A new poem by Pippa Little.

Childless I arrive with a rucksack,
own no Silver Cross steered topple-high
by the bare-legged women in check coats
and bulging shoes who load and unload
ropes of wet sheets, wring them out
to rams’ horns while heat-slap of steam
dries to tinsel in our hair, frizzles our lips
gritty with Daz sherbert dabs and the mangle,
wide as a room-size remnant, never stops groaning
one slip and you’re done for…

In the boom and echo of it, their calls swoop
over Cross-your-Hearts, Man. City socks,
crimplene pinks and snagged underskirts,
Maggie Maggie Maggie Out Out Out! blasts
from across the park, whole streets
get knocked out like teeth,
in a back alley on the way a man
jumped me, shocked as I was
by the fuck off!
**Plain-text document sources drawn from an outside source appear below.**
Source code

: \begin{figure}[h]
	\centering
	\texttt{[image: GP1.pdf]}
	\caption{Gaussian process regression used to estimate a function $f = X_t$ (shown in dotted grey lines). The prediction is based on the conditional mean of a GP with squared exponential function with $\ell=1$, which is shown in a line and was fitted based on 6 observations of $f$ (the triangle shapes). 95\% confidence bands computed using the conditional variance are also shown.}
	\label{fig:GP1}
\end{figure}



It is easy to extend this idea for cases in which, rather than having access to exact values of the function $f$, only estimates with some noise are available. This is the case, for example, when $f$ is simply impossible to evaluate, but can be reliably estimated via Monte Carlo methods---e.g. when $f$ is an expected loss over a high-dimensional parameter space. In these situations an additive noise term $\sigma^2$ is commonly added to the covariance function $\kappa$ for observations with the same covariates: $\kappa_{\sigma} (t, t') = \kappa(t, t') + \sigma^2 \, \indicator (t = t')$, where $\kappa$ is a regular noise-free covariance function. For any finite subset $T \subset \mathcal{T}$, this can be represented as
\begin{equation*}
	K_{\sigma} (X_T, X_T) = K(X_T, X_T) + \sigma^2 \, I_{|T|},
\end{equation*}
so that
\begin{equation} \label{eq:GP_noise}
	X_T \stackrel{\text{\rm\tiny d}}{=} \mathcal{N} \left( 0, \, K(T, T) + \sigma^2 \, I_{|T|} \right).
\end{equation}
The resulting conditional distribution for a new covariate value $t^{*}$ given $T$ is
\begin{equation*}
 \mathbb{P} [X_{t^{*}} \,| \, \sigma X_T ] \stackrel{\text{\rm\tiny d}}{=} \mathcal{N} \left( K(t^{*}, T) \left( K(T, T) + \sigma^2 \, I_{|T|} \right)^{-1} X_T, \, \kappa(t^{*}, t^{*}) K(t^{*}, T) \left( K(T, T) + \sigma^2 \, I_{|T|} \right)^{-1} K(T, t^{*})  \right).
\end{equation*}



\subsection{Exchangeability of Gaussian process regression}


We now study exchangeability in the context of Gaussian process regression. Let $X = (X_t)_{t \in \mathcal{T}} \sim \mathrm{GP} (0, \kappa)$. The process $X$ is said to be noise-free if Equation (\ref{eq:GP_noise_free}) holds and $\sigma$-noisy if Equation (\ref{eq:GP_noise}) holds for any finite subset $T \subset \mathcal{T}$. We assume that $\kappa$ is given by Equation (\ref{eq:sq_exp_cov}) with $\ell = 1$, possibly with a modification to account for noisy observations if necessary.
I didn’t know was in me

but which I try out now to make them laugh, these women
who scrub blood and beer and come
with red-brick soap, quick-starch a party dress
while dryers flop and roar
before their kids fly out of school,
flock outside for a smoke’s sweet rest
from the future bearing down of four walls and one man.

Pippa Little’s collection Overwintering (Carcanet) was shortlisted for the Seamus Heaney Centre Award. Her new book, Twist, was published in March by Arc. 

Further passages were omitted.